Without a doubt, the most challenging issue that the College Council has had to deal with is the Professional Learning Program (PLP).

More than a year ago, the majority of the members of the Council approved the PLP, the program designed by the College after the provincial government named the College as the implementing agency for the mandatory professional learning initiative.

The Council approved a business plan that clearly underlined the PLP's short- and long-term impact on College resources. The business plan identified start-up costs of approximately $8 million, as well as significant ongoing costs once the program was up and running.

Council traditionally discusses and approves the next year's budget at its June meeting. That discussion was delayed this year in an attempt to explore the most obvious alternative to a fee increase-that the government would fund the ongoing costs of this program, as it has the start-up costs.

The Finance Committee of Council recommended a budget that included reductions in spending in several areas. However, in spite of their best efforts, it was very clear that the ongoing costs of administering the PLP would create a serious deficit unless the annual membership fee was substantially increased.

During the debate on the budget at Council, there emerged a clear division between those members who were prepared to support an increase in the fee and those who were not. The Committee pointed out that keeping the annual fee at $104 would reduce College reserves to unacceptable levels. In the end a majority of Council supported a fee increase of $35 to bring the annual fee to $139.

The College has proposed some significant changes to the PLP. As the new Minister assumed office, the College re-stated recommendations for changes to the PLP, asking that recertification not be linked to professional learning, that members of the College be granted two additional professional development days specifically for the PLP, and that additional funding for the PLP be directed through district school boards.

In August, Registrar Joe Atkinson and I wrote to Education Minister Elizabeth Witmer to request 2003 operating funds for the PLP. We clearly told her that we would, if a fee increase became necessary, be frank with our membership about the reason.

The Minister has not yet advised the College of her intention to fund the Professional Learning Program.

The Council is very aware of the unresolved issues and members' concerns connected to the Professional Learning Program. So far, for example, there are insufficient credits available to members in order to meet the requirements of the legislation and francophone members are particularly concerned about the shortage of available credits.

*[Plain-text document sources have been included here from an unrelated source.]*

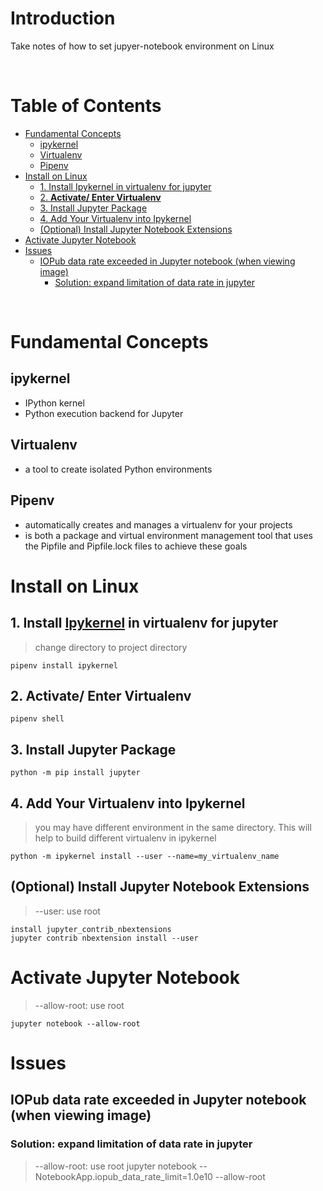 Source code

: <!-- omit in toc -->
# Introduction
Take notes of how to set jupyer-notebook environment on Linux

<br />

<!-- omit in toc -->
# Table of Contents
- [Fundamental Concepts](#fundamental-concepts)
  - [ipykernel](#ipykernel)
  - [Virtualenv](#virtualenv)
  - [Pipenv](#pipenv)
- [Install on Linux](#install-on-linux)
  - [1. Install Ipykernel in virtualenv for jupyter](#1-install-ipykernel-in-virtualenv-for-jupyter)
  - [2. **Activate/ Enter Virtualenv**](#2-activate-enter-virtualenv)
  - [3. Install Jupyter Package](#3-install-jupyter-package)
  - [4. Add Your Virtualenv into Ipykernel](#4-add-your-virtualenv-into-ipykernel)
  - [(Optional) Install Jupyter Notebook Extensions](#optional-install-jupyter-notebook-extensions)
- [Activate Jupyter Notebook](#activate-jupyter-notebook)
- [Issues](#issues)
  - [IOPub data rate exceeded in Jupyter notebook (when viewing image)](#iopub-data-rate-exceeded-in-jupyter-notebook-when-viewing-image)
    - [Solution: expand limitation of data rate in jupyter](#solution-expand-limitation-of-data-rate-in-jupyter)


<br />

# Fundamental Concepts
## ipykernel
* IPython kernel
* Python execution backend for Jupyter
## Virtualenv 
* a tool to create isolated Python environments
    
## Pipenv 
* automatically creates and manages a virtualenv for your projects
* is both a package and virtual environment management tool that uses the Pipfile and Pipfile.lock files to achieve these goals


# Install on Linux
## 1. Install [Ipykernel](https://ipython.readthedocs.io/en/stable/install/kernel_install.html) in virtualenv for jupyter
> change directory to project directory

    pipenv install ipykernel


## 2. **Activate/ Enter Virtualenv**

    pipenv shell

## 3. Install Jupyter Package
    python -m pip install jupyter

## 4. Add Your Virtualenv into Ipykernel
> you may have different environment in the same directory. This will help to build different virtualenv in ipykernel

    python -m ipykernel install --user --name=my_virtualenv_name

## (Optional) Install Jupyter Notebook Extensions
> --user: use root

    install jupyter_contrib_nbextensions
    jupyter contrib nbextension install --user

# Activate Jupyter Notebook
> --allow-root: use root

    jupyter notebook --allow-root

# Issues

## IOPub data rate exceeded in Jupyter notebook (when viewing image)
### Solution: expand limitation of data rate in jupyter
> --allow-root: use root
jupyter notebook --NotebookApp.iopub_data_rate_limit=1.0e10 --allow-root
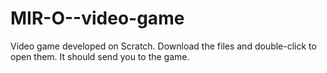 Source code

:# MIR-O--video-game
Video game developed on Scratch. Download the files and double-click to open them. It should send you to the game.
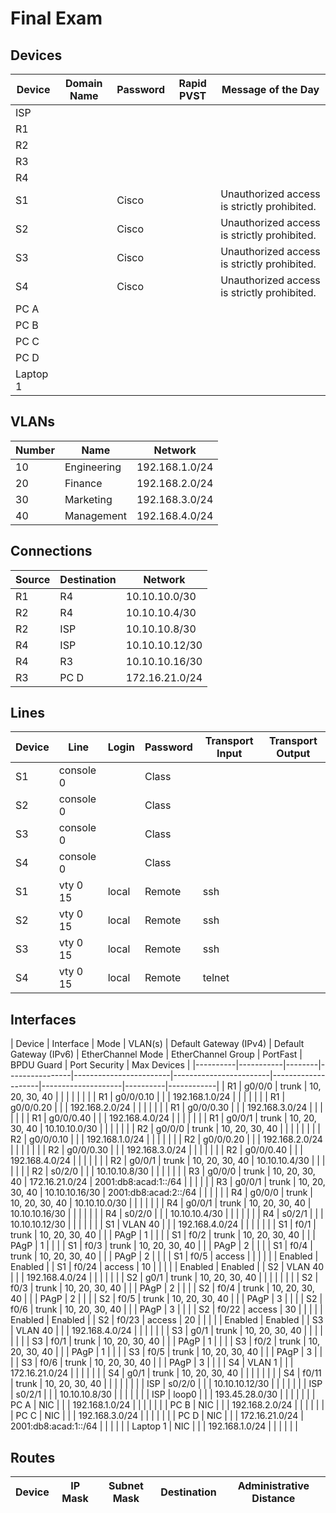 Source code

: # Final Exam

## Devices

| Device   | Domain Name | Password | Rapid PVST | Message of the Day                          |
|----------|-------------|----------|------------|---------------------------------------------|
| ISP      |             |          |            |                                             |
| R1       |             |          |            |                                             |
| R2       |             |          |            |                                             |
| R3       |             |          |            |                                             |
| R4       |             |          |            |                                             |
| S1       |             | Cisco    |            | Unauthorized access is strictly prohibited. |
| S2       |             | Cisco    |            | Unauthorized access is strictly prohibited. |
| S3       |             | Cisco    |            | Unauthorized access is strictly prohibited. |
| S4       |             | Cisco    |            | Unauthorized access is strictly prohibited. |
| PC A     |             |          |            |                                             |
| PC B     |             |          |            |                                             |
| PC C     |             |          |            |                                             |
| PC D     |             |          |            |                                             |
| Laptop 1 |             |          |            |                                             |

## VLANs

| Number | Name        | Network        |
|--------|-------------|----------------|
| 10     | Engineering | 192.168.1.0/24 |
| 20     | Finance     | 192.168.2.0/24 |
| 30     | Marketing   | 192.168.3.0/24 |
| 40     | Management  | 192.168.4.0/24 |

## Connections

| Source | Destination | Network        |
|--------|-------------|----------------|
| R1     | R4          | 10.10.10.0/30  |
| R2     | R4          | 10.10.10.4/30  |
| R2     | ISP         | 10.10.10.8/30  |
| R4     | ISP         | 10.10.10.12/30 |
| R4     | R3          | 10.10.10.16/30 |
| R3     | PC D        | 172.16.21.0/24 |

## Lines

| Device | Line      | Login | Password | Transport Input | Transport Output |
|--------|-----------|-------|----------|-----------------|------------------|
| S1     | console 0 |       | Class    |                 |                  |
| S2     | console 0 |       | Class    |                 |                  |
| S3     | console 0 |       | Class    |                 |                  |
| S4     | console 0 |       | Class    |                 |                  |
| S1     | vty 0 15  | local | Remote   | ssh             |                  |
| S2     | vty 0 15  | local | Remote   | ssh             |                  |
| S3     | vty 0 15  | local | Remote   | ssh             |                  |
| S4     | vty 0 15  | local | Remote   | telnet          |                  |

## Interfaces

| Device   | Interface | Mode   | VLAN(s)        | Default Gateway (IPv4) | Default Gateway (IPv6) | EtherChannel Mode  | EtherChannel Group | PortFast | BPDU Guard | Port Security | Max Devices | 
|----------|-----------|--------|----------------|------------------------|------------------------|--------------------|--------------------|----------|------------|
| R1       | g0/0/0    | trunk  | 10, 20, 30, 40 |                        |                        |                    |                    |          |            |
| R1       | g0/0/0.10 |        |                | 192.168.1.0/24         |                        |                    |                    |          |            |
| R1       | g0/0/0.20 |        |                | 192.168.2.0/24         |                        |                    |                    |          |            |
| R1       | g0/0/0.30 |        |                | 192.168.3.0/24         |                        |                    |                    |          |            |
| R1       | g0/0/0.40 |        |                | 192.168.4.0/24         |                        |                    |                    |          |            |
| R1       | g0/0/1    | trunk  | 10, 20, 30, 40 | 10.10.10.0/30          |                        |                    |                    |          |            |
| R2       | g0/0/0    | trunk  | 10, 20, 30, 40 |                        |                        |                    |                    |          |            |
| R2       | g0/0/0.10 |        |                | 192.168.1.0/24         |                        |                    |                    |          |            |
| R2       | g0/0/0.20 |        |                | 192.168.2.0/24         |                        |                    |                    |          |            |
| R2       | g0/0/0.30 |        |                | 192.168.3.0/24         |                        |                    |                    |          |            |
| R2       | g0/0/0.40 |        |                | 192.168.4.0/24         |                        |                    |                    |          |            |
| R2       | g0/0/1    | trunk  | 10, 20, 30, 40 | 10.10.10.4/30          |                        |                    |                    |          |            |
| R2       | s0/2/0    |        |                | 10.10.10.8/30          |                        |                    |                    |          |            |
| R3       | g0/0/0    | trunk  | 10, 20, 30, 40 | 172.16.21.0/24         | 2001:db8:acad:1::/64   |                    |                    |          |            |
| R3       | g0/0/1    | trunk  | 10, 20, 30, 40 | 10.10.10.16/30         | 2001:db8:acad:2::/64   |                    |                    |          |            |
| R4       | g0/0/0    | trunk  | 10, 20, 30, 40 | 10.10.10.0/30          |                        |                    |                    |          |            |
| R4       | g0/0/1    | trunk  | 10, 20, 30, 40 | 10.10.10.16/30         |                        |                    |                    |          |            |
| R4       | s0/2/0    |        |                | 10.10.10.4/30          |                        |                    |                    |          |            |
| R4       | s0/2/1    |        |                | 10.10.10.12/30         |                        |                    |                    |          |            |
| S1       | VLAN 40   |        |                | 192.168.4.0/24         |                        |                    |                    |          |            |
| S1       | f0/1      | trunk  | 10, 20, 30, 40 |                        |                        | PAgP               | 1                  |          |            |
| S1       | f0/2      | trunk  | 10, 20, 30, 40 |                        |                        | PAgP               | 1                  |          |            |
| S1       | f0/3      | trunk  | 10, 20, 30, 40 |                        |                        | PAgP               | 2                  |          |            |
| S1       | f0/4      | trunk  | 10, 20, 30, 40 |                        |                        | PAgP               | 2                  |          |            |
| S1       | f0/5      | access |                |                        |                        |                    |                    | Enabled  | Enabled    |
| S1       | f0/24     | access | 10             |                        |                        |                    |                    | Enabled  | Enabled    |
| S2       | VLAN 40   |        |                | 192.168.4.0/24         |                        |                    |                    |          |            |
| S2       | g0/1      | trunk  | 10, 20, 30, 40 |                        |                        |                    |                    |          |            |
| S2       | f0/3      | trunk  | 10, 20, 30, 40 |                        |                        | PAgP               | 2                  |          |            |
| S2       | f0/4      | trunk  | 10, 20, 30, 40 |                        |                        | PAgP               | 2                  |          |            |
| S2       | f0/5      | trunk  | 10, 20, 30, 40 |                        |                        | PAgP               | 3                  |          |            |
| S2       | f0/6      | trunk  | 10, 20, 30, 40 |                        |                        | PAgP               | 3                  |          |            |
| S2       | f0/22     | access | 30             |                        |                        |                    |                    | Enabled  | Enabled    |
| S2       | f0/23     | access | 20             |                        |                        |                    |                    | Enabled  | Enabled    |
| S3       | VLAN 40   |        |                | 192.168.4.0/24         |                        |                    |                    |          |            |
| S3       | g0/1      | trunk  | 10, 20, 30, 40 |                        |                        |                    |                    |          |            |
| S3       | f0/1      | trunk  | 10, 20, 30, 40 |                        |                        | PAgP               | 1                  |          |            |
| S3       | f0/2      | trunk  | 10, 20, 30, 40 |                        |                        | PAgP               | 1                  |          |            |
| S3       | f0/5      | trunk  | 10, 20, 30, 40 |                        |                        | PAgP               | 3                  |          |            |
| S3       | f0/6      | trunk  | 10, 20, 30, 40 |                        |                        | PAgP               | 3                  |          |            |
| S4       | VLAN 1    |        |                | 172.16.21.0/24         |                        |                    |                    |          |            |
| S4       | g0/1      | trunk  | 10, 20, 30, 40 |                        |                        |                    |                    |          |            |
| S4       | f0/11     | trunk  | 10, 20, 30, 40 |                        |                        |                    |                    |          |            |
| ISP      | s0/2/0    |        |                | 10.10.10.12/30         |                        |                    |                    |          |            |
| ISP      | s0/2/1    |        |                | 10.10.10.8/30          |                        |                    |                    |          |            |
| ISP      | loop0     |        |                | 193.45.28.0/30         |                        |                    |                    |          |            |
| PC A     | NIC       |        |                | 192.168.1.0/24         |                        |                    |                    |          |            |
| PC B     | NIC       |        |                | 192.168.2.0/24         |                        |                    |                    |          |            |
| PC C     | NIC       |        |                | 192.168.3.0/24         |                        |                    |                    |          |            |
| PC D     | NIC       |        |                | 172.16.21.0/24         | 2001:db8:acad:1::/64   |                    |                    |          |            |
| Laptop 1 | NIC       |        |                | 192.168.1.0/24         |                        |                    |                    |          |            |

## Routes

| Device | IP Mask | Subnet Mask | Destination | Administrative Distance |
|--------|---------|-------------|-------------|-------------------------|
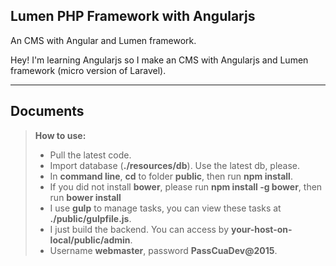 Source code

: ## Lumen PHP Framework with Angularjs
An CMS with Angular and Lumen framework.


Hey! I'm learning Angularjs so I make an CMS with Angularjs and Lumen framework (micro version of Laravel).

----------

Documents
-------------

> **How to use:**
>
> - Pull the latest code.
> - Import database (**./resources/db**). Use the latest db, please.
> - In **command line**, **cd** to folder **public**, then run **npm install**.
> - If you did not install **bower**, please run **npm install -g bower**, then run **bower install**
> - I use **gulp** to manage tasks, you can view these tasks at **./public/gulpfile.js**.
> - I just build the backend. You can access by **your-host-on-local/public/admin**.
> - Username **webmaster**, password **PassCuaDev@2015**.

These are issues that the Council and College staff are trying to address: building a wide provider base, facilitating the submission of courses for approval, providing up-to-date information about the program for our members on the web site, encouraging the development of distance education and French-language professional learning opportunities. We have specifically developed individual learning options to ensure that members can be credited with professional learning unique to their experience.

These initiatives are in keeping with the original plan of the College in its Professional Learning Framework for the Teaching Profession. Good teachers value lifelong learning opportunities. The College will continue to seek out ways in which these commitments can be recognized.

In the meantime, the College will continue to try to implement a professional learning program that best meets the needs of the members within the limitations of the legislation. The College may find that this or a future government introduces other legislation that has an impact on our membership with significant related costs. It will be up to Council members in the future to balance the needs of the membership with those legislative requirements and the public interest.

Elections are fast approaching. Members of the College will have an opportunity to vote online through the College web site to choose their representatives to the next Council in elections slated for April 2003.